→ Work instruction
Return all the entries exactly, keeping pictures out.
Content starts
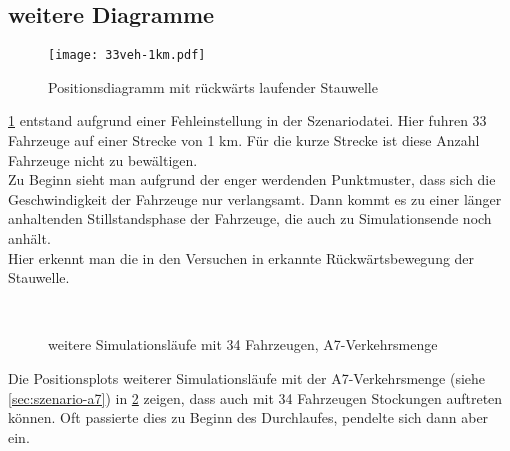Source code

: \newpage

\subsection*{weitere Diagramme}


\begin{figure}[hptb]
 \centering
 \texttt{[image: 33veh-1km.pdf]}
 \caption{Positionsdiagramm mit rückwärts laufender Stauwelle}
 \label{figure:33veh-1km}
\end{figure}

\cref{figure:33veh-1km} entstand aufgrund einer Fehleinstellung in der Szenariodatei.
Hier fuhren 33 Fahrzeuge auf einer Strecke von 1 km.
Für die kurze Strecke ist diese Anzahl Fahrzeuge nicht zu bewältigen.
\\
Zu Beginn sieht man aufgrund der enger werdenden Punktmuster, dass sich die Geschwindigkeit der Fahrzeuge nur verlangsamt. Dann kommt es zu einer länger anhaltenden Stillstandsphase der Fahrzeuge, die auch zu Simulationsende noch anhält.
\\
Hier erkennt man die in den Versuchen in \cite{na-sch} erkannte Rückwärtsbewegung der Stauwelle.
\\




\begin{figure}[hptb]
  \centering
    \\
  \caption{weitere Simulationsläufe mit 34 Fahrzeugen, A7-Verkehrsmenge}
  \label{figure:a7-34veh-more}
\end{figure}

\vspace{2.5em}
Die Positionsplots weiterer Simulationsläufe mit der A7-Verkehrsmenge (siehe \cref{sec:szenario-a7}) in \cref{figure:a7-34veh-more} zeigen, dass auch mit 34 Fahrzeugen Stockungen auftreten können.
Oft passierte dies zu Beginn des Durchlaufes, pendelte sich dann aber ein.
Content ends
→ Completed exercise
Source code

: \newpage

\subsection*{weitere Diagramme}


\begin{figure}[hptb]
 \centering
 \texttt{[image: 33veh-1km.pdf]}
 \caption{Positionsdiagramm mit rückwärts laufender Stauwelle}
 \label{figure:33veh-1km}
\end{figure}

\cref{figure:33veh-1km} entstand aufgrund einer Fehleinstellung in der Szenariodatei.
Hier fuhren 33 Fahrzeuge auf einer Strecke von 1 km.
Für die kurze Strecke ist diese Anzahl Fahrzeuge nicht zu bewältigen.
\\
Zu Beginn sieht man aufgrund der enger werdenden Punktmuster, dass sich die Geschwindigkeit der Fahrzeuge nur verlangsamt. Dann kommt es zu einer länger anhaltenden Stillstandsphase der Fahrzeuge, die auch zu Simulationsende noch anhält.
\\
Hier erkennt man die in den Versuchen in \cite{na-sch} erkannte Rückwärtsbewegung der Stauwelle.
\\




\begin{figure}[hptb]
  \centering
    \\
  \caption{weitere Simulationsläufe mit 34 Fahrzeugen, A7-Verkehrsmenge}
  \label{figure:a7-34veh-more}
\end{figure}

\vspace{2.5em}
Die Positionsplots weiterer Simulationsläufe mit der A7-Verkehrsmenge (siehe \cref{sec:szenario-a7}) in \cref{figure:a7-34veh-more} zeigen, dass auch mit 34 Fahrzeugen Stockungen auftreten können.
Oft passierte dies zu Beginn des Durchlaufes, pendelte sich dann aber ein.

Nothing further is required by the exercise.